Of all the weird celebrity conspiracies that pollute the internet, the Robsten fandom may be my favourite one. It has everything: Press conspiracies, outlandish theories that would put Moon landing truthers to shame, the inability to tell reality from fiction, and of course, bad photoshops. Every now and then, when I see Pattinson and Stewart in the headlines, I go and visit the tin-hatters' sites for that potent combination of entertainment and fear for my life. It's astounding that they're still keeping up this façade. As time passes, I wonder more and more if they truly believe it or if they're going full My Immortal with the scam. It's too outlandish to be real, yet the emotions behind it clearly are.
Sadly, this is nothing new for the world of shippers, nor is it limited to the breeding pair of Twilight .Name a prominent pop culture property and the chances are there are hardcore shippers whose interest goes beyond a fizzy hobby. Some fans truly believe that Jamie Dornan and Dakota Johnsonare a real couple, which is hysterical because their chemistry levels in the Fifty Shades series are sub-zero. The stars of Outlander face the same shippers. Taylor Swift and Karlie Kloss are secret lesbian lovers, according to a subset of their fandom. Cate Blanchett will eventually leave her husband and children for Carol co-star Rooney Mara , thus freeing her from an exploitative bearding relationship with Joaquin Phoenix. The Larry fandom have yet to admit defeat, even as both Harry Styles and Louis Tomlinson admit the fan delusions over their supposed secret romance hurt their real-life friendship. The Supernatural guys may never shake those conspiracies.

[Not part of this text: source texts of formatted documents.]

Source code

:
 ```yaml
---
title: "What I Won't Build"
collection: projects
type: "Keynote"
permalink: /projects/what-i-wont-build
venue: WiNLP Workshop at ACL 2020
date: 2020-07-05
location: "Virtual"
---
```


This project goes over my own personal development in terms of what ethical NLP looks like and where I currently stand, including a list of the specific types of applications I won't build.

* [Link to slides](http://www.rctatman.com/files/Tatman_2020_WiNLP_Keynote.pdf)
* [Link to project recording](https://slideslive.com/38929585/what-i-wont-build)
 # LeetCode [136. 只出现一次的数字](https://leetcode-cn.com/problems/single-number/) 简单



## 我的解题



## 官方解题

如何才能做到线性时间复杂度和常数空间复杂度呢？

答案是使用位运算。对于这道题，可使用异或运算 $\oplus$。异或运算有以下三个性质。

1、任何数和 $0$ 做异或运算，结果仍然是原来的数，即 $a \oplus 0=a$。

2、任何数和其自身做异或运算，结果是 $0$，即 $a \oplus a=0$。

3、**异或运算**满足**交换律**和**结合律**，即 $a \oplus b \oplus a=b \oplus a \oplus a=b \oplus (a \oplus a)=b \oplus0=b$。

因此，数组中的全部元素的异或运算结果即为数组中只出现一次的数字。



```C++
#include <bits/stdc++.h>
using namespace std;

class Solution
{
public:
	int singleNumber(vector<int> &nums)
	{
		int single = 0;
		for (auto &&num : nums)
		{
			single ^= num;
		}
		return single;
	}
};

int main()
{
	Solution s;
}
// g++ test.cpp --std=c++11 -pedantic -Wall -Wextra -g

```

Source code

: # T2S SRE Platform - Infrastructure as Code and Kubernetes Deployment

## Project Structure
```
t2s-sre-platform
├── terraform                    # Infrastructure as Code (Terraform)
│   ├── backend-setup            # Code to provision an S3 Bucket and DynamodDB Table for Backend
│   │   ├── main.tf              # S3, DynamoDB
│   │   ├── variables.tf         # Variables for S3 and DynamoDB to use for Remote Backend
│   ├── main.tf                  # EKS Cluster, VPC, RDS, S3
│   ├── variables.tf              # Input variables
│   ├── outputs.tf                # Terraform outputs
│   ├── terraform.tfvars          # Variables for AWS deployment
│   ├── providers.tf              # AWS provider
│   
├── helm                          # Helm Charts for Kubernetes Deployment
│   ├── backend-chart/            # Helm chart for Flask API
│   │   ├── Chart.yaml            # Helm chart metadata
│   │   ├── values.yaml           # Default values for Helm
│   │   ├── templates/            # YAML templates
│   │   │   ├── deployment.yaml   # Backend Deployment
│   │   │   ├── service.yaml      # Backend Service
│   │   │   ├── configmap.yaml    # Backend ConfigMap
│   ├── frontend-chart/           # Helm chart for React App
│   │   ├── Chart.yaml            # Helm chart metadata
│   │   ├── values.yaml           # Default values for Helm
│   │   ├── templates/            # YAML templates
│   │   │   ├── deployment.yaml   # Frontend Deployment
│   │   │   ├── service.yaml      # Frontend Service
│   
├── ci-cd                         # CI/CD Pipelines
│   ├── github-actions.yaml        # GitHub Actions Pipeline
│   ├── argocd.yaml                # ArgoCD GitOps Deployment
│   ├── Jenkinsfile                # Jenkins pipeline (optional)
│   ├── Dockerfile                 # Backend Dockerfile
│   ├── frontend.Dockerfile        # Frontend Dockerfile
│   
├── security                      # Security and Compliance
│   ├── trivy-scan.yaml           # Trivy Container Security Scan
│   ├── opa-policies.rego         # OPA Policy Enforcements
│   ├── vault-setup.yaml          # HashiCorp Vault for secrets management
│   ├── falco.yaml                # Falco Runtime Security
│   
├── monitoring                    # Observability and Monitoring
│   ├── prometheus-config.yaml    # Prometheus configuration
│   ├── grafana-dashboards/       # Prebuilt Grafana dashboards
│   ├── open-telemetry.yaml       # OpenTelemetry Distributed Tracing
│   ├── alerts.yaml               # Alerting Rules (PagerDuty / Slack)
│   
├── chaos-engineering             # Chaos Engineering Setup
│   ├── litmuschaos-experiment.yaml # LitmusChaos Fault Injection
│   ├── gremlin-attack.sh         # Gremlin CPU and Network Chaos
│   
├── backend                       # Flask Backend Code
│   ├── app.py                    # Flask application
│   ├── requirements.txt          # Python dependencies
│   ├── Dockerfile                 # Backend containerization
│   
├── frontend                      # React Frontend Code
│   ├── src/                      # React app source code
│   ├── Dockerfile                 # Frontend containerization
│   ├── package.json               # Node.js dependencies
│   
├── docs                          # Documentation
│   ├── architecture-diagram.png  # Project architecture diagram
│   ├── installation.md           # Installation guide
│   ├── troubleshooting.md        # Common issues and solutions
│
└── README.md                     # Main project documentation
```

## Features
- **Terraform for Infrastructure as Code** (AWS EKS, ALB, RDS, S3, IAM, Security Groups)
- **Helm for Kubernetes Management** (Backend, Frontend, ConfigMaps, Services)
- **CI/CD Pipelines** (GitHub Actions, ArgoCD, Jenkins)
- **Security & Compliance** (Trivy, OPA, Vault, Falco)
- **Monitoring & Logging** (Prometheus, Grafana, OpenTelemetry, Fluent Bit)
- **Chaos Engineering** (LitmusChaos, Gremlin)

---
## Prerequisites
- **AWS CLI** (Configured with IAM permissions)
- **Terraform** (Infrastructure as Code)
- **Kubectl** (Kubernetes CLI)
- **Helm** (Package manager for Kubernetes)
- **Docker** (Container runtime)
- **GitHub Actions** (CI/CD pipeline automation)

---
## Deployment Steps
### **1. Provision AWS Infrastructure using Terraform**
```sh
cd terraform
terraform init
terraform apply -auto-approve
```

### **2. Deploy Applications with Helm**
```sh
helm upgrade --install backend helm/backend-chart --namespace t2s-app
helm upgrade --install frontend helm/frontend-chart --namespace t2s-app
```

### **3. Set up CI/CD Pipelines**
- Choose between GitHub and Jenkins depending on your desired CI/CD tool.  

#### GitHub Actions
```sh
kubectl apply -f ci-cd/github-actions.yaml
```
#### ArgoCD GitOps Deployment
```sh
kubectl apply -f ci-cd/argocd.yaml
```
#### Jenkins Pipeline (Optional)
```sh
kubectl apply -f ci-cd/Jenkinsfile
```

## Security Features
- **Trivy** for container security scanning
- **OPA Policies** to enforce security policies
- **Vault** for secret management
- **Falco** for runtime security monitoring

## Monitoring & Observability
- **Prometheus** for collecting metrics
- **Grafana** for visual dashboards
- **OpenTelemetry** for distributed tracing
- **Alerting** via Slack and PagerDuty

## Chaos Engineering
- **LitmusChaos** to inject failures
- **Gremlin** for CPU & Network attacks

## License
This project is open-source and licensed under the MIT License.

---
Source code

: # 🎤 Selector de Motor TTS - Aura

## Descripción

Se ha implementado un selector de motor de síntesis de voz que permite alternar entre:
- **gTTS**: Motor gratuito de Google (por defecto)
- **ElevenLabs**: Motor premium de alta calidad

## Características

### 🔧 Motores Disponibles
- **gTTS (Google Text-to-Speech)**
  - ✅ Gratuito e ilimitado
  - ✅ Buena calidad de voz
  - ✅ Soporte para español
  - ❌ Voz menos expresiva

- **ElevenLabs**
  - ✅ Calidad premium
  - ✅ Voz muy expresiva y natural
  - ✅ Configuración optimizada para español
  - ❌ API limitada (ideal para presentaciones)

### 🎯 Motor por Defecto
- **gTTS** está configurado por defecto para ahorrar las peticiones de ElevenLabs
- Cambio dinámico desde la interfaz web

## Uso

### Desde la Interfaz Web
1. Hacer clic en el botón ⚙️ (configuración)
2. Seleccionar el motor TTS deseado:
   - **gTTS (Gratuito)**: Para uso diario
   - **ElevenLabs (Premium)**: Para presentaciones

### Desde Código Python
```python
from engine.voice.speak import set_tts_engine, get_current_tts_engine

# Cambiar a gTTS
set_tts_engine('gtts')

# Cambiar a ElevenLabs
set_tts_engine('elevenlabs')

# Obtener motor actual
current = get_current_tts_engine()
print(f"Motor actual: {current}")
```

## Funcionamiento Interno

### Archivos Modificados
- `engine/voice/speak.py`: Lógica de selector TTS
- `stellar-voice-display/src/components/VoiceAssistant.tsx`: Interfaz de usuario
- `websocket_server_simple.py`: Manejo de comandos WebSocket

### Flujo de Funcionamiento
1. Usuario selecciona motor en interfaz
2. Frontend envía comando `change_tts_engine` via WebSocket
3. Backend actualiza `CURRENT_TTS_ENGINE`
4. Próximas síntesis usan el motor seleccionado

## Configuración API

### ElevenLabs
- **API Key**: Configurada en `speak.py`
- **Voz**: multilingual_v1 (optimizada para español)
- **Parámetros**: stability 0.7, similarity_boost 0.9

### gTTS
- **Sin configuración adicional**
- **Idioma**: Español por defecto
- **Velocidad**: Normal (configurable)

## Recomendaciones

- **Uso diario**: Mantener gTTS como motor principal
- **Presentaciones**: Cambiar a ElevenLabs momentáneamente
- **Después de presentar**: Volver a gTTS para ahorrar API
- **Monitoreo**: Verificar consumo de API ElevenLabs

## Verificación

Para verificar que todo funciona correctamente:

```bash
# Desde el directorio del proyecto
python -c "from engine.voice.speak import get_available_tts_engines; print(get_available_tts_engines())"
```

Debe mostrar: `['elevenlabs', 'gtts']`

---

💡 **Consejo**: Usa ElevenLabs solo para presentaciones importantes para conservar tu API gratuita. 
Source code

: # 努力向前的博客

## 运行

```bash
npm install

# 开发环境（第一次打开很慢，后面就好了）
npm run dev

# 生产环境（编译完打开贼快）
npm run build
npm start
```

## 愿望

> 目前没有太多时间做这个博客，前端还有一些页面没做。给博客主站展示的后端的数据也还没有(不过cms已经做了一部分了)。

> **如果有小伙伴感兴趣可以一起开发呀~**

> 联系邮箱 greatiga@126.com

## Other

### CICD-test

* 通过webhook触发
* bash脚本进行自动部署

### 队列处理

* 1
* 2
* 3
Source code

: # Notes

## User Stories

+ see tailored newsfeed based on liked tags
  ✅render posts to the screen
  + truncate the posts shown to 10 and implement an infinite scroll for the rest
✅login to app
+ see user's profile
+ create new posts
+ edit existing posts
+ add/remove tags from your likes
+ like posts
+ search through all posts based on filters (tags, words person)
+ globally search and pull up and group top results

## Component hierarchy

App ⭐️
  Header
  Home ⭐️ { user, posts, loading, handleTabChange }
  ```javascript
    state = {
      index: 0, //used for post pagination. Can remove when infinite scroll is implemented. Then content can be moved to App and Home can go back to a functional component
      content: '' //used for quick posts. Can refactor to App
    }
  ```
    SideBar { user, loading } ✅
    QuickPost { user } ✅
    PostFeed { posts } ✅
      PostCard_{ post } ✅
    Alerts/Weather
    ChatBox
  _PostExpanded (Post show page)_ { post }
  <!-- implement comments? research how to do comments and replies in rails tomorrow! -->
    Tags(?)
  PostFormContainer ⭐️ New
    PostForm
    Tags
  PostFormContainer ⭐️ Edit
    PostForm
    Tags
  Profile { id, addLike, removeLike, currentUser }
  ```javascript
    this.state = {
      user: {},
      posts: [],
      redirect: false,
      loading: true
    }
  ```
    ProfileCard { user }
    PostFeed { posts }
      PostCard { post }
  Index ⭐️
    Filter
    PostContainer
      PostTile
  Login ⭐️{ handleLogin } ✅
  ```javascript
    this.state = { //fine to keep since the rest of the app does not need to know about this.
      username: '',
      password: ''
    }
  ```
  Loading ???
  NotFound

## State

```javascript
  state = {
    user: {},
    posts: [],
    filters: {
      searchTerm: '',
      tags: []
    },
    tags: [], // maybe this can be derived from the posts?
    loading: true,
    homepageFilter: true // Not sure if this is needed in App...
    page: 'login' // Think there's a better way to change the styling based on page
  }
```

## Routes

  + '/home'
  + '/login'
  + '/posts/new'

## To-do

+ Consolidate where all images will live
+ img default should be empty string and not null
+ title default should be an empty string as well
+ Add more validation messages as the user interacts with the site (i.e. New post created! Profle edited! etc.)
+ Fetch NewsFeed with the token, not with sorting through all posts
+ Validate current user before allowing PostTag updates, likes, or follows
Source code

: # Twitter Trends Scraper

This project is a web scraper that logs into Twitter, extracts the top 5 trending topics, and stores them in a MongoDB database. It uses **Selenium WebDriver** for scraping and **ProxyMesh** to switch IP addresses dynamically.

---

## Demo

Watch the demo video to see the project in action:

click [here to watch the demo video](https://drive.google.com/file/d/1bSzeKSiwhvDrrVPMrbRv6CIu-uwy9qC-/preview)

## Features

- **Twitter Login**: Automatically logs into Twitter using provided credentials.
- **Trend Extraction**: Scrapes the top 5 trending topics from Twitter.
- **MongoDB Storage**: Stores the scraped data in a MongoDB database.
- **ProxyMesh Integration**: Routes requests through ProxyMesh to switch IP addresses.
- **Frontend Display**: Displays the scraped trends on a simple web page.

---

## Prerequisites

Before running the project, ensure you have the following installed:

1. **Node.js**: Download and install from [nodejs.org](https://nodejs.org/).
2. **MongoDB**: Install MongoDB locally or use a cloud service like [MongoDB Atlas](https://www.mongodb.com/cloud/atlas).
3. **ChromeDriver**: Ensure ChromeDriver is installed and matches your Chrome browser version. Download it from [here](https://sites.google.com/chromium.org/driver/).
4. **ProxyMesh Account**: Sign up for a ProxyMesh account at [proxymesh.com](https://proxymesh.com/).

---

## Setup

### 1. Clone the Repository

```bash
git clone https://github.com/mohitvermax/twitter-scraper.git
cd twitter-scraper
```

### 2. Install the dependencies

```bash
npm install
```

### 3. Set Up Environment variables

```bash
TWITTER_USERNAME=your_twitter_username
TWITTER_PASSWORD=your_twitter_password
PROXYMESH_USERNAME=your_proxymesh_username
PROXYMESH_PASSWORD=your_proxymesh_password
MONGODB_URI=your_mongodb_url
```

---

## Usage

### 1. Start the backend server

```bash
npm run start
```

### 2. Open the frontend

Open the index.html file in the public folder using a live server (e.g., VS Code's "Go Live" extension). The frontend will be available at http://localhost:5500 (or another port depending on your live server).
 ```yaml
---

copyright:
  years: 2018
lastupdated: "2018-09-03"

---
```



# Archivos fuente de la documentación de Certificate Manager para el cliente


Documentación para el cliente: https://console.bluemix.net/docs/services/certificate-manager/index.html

It isn't all romance related either. Spare a thought for poor Benedict Cumberbatch , whose already overzealous fan-base includes a portion of people who think he was trapped into marriage and fatherhood by his wife, who they paint as the modern-day iteration of Medea. They don't even think his kids are real. Apparently, one of them is clearly a doll.
I could go on, listing the many other fandoms I've come across with these near identical conspiracies of secret relationships, hidden children, public relations bullying, and so on. From Scandal to Orange is the New Black to The Hunger Games , it's as big a part of fandom as cosplay and dirty fanfiction. A lot of the time, the celebrities being obsessed over don't even know it's happening. If they call it out, as Robert Pattinson did , or mock it, like Armie Hammer recently did on Instagram after someone DM-d him to claim he should be gay like his character in Call Me By Your Name , then they write that off as simply proving their point. The majority of fans deride and condemn this behaviour, partly because it reflects badly on everyone else but mostly because it's blatant bullshit that should be treated as such. What is most striking about these myriad conspiracies is how eerily similar they all are in terms of tone and content.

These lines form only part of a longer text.